Schwegman:“A great deal of new technologies are on the market today. Device fingerprinting is among them. There’s a good deal of data in an online session: browser type, language kind — lots of different sorts of data. From those data components, during the semester, you can create a fingerprint which can be quite consistent at recognizing the apparatus that session is coming from. You can start to see that the identical apparatus has placed an order with five individuals with different payment information in the previous hour and that’s probably something to look at. So, device fingerprinting is remarkably popular among merchants.
“There are other things, like site behavior analysis. This is how a fraudster will navigate your site otherwise, typically, from a legitimate client. Partly because lots of the fraudsters are automated so they’re using botnets and programs they have written to rapidly put items in the shopping cart to complete a voucher because they do not need to spend some time doing it manually in case they don’t have to. The site behavior analysis tools allow you to identify, by way of instance, that most individuals do not place six items in their shopping cart in under one second.”
PEC: Let us change directions and talk about a fraud-prevention plan for smaller merchants. What if a fraud detection strategy be?
Schwegman:“What may surprise that the tiny companies is that fraud detection tools are quite accessible. You may get multi-merchant fraud and data patterns by subscribing to a service that’s offered to small businesses. It may be $10.00 a month to provide you a risk score on something. It brings to the peak of the heap the two or three orders which you would like to spend some time looking at.
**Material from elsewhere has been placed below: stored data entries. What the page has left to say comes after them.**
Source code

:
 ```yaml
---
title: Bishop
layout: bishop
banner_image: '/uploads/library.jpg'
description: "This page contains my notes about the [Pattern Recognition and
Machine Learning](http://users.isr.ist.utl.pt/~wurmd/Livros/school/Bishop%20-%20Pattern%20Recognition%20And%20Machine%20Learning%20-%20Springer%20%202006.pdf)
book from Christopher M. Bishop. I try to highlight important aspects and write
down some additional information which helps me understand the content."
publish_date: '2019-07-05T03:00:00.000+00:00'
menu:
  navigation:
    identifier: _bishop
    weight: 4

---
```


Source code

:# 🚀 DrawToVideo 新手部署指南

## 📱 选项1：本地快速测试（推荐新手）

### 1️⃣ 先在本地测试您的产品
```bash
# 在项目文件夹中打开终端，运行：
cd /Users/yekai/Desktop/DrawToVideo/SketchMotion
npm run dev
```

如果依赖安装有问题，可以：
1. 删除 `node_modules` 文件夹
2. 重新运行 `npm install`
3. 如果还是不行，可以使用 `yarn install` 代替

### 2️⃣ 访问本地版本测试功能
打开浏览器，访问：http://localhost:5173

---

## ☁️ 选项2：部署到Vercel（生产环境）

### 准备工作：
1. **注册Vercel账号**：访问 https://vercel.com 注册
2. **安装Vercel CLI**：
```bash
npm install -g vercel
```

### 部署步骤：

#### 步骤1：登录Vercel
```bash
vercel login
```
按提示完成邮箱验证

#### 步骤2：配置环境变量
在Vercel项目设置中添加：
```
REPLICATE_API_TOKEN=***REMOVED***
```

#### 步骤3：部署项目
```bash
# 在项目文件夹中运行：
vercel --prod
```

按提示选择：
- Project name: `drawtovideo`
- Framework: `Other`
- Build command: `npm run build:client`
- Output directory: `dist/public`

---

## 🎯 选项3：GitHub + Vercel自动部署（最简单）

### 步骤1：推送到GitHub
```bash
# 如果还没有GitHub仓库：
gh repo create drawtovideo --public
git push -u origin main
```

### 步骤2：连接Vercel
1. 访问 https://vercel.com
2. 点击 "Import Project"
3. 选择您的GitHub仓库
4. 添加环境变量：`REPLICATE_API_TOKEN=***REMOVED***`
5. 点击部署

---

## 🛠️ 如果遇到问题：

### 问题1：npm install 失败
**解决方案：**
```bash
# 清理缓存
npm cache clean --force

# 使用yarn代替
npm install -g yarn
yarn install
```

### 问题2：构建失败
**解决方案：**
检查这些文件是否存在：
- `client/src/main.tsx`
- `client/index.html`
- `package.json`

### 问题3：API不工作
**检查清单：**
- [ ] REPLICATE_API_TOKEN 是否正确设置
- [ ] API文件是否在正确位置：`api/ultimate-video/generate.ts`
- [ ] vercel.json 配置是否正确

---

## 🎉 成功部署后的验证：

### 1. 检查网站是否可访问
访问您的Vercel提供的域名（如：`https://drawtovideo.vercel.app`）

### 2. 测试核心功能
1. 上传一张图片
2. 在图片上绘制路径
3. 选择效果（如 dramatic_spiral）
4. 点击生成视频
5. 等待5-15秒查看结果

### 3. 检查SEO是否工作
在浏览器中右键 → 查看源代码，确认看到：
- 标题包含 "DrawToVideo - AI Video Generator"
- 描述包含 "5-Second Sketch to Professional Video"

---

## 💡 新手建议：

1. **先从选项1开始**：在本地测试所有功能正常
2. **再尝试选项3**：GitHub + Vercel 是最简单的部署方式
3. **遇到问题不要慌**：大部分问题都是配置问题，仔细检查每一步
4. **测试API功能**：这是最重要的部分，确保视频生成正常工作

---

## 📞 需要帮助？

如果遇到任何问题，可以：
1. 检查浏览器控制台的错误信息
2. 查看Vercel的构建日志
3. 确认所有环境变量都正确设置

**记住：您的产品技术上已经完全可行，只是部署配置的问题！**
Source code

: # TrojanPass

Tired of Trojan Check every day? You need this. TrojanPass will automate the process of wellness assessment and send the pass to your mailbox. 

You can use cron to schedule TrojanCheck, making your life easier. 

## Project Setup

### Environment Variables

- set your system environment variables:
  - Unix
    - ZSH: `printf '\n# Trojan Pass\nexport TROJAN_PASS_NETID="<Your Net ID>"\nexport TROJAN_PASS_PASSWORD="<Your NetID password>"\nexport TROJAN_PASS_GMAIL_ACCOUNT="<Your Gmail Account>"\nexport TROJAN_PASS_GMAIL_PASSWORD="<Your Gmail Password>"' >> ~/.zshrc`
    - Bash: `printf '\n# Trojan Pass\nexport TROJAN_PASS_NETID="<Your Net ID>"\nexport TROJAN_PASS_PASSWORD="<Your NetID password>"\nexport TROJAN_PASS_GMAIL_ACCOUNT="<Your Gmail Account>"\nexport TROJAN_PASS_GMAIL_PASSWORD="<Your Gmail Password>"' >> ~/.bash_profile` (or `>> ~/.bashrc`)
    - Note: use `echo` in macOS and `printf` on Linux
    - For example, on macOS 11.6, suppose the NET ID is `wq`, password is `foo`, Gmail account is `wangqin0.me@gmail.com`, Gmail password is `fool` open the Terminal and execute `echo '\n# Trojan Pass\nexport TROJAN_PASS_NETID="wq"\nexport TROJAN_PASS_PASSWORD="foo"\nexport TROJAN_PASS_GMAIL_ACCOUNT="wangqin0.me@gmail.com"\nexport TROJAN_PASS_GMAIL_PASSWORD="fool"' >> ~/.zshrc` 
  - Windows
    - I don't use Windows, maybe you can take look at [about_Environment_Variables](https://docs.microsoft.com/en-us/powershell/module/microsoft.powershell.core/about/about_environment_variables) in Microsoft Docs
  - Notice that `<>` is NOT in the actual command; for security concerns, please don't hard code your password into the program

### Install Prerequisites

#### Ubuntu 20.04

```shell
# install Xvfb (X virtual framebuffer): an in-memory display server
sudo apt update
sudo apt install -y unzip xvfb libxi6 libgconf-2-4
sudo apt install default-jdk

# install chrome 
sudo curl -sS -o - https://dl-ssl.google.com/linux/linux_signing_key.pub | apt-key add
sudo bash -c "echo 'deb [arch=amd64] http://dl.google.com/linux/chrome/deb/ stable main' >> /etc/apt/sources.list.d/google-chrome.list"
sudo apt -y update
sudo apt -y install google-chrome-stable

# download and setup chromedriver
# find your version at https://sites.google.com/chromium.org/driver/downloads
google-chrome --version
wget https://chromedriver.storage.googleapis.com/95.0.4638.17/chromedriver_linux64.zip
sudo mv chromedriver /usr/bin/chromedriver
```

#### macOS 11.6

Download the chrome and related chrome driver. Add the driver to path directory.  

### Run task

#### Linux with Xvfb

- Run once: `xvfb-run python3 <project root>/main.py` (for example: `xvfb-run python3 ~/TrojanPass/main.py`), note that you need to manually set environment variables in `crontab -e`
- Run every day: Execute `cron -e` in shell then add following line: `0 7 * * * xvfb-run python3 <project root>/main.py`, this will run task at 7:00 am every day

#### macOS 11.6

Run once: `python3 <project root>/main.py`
“Authorize.Net includes a fraud protection service that lots of merchants subscribe to. But if you do not need to do that, the first place to begin, as a minimum, is to make the most of the fraud services and tools that the card associations provide. American Express, MasterCard, and Visa have things like payer authentication which you could register in and, on the site, in the event the card is registered in that the cardholder must validate the purchase using a password. And really we do not see massive impacts on shopping cart abandonment here. I believe that the consumers are impressed that you have gone to the trouble to provide additional safety for their shopping experience which gives them confidence.
“Some tools have existed for a while, like address validation system — AVS. That’s where, in real time, it’s assessing the cardholder’s billing address on file with the issuing bank and see if it matches the address information they have provided to you. It’s truly only checking the numerical data in the address area. It will tell you if it matches to what the lender has on file or not. If it says no, then it simply means that you have got to look a bit more closely at that order.
“The last thing that many merchants do now, as a benchmark, that was not true six to seven decades back, is collecting the 3 digit security code on the back of a card sometimes they are on the front of the card.”
PEC: Anything else on your mind for our readers about payment fraud?
Schwegman:“The thing that’s a favorite at the moment is that the development of the mobile purchase channel. People using their mobile devices to store online. That’s presenting new challenges to merchants because that is another set of information you have got to look at. A few of the data that you’re familiar with may not be available to you along with other new data may.
“In terms of handling fraud, it’s extremely nascent, new. Nobody really knows precisely how to approach it. We’ve discovered, as explained in the fraud file, that 92 percent of the merchants do not currently track the fraud in their mobile orders. It’s an emerging channel. I suspect fraudsters such as these sort of things, higher growth areas where they can probe for weaknesses. Merchants should keep this in mind if they’re going down the mobile route.”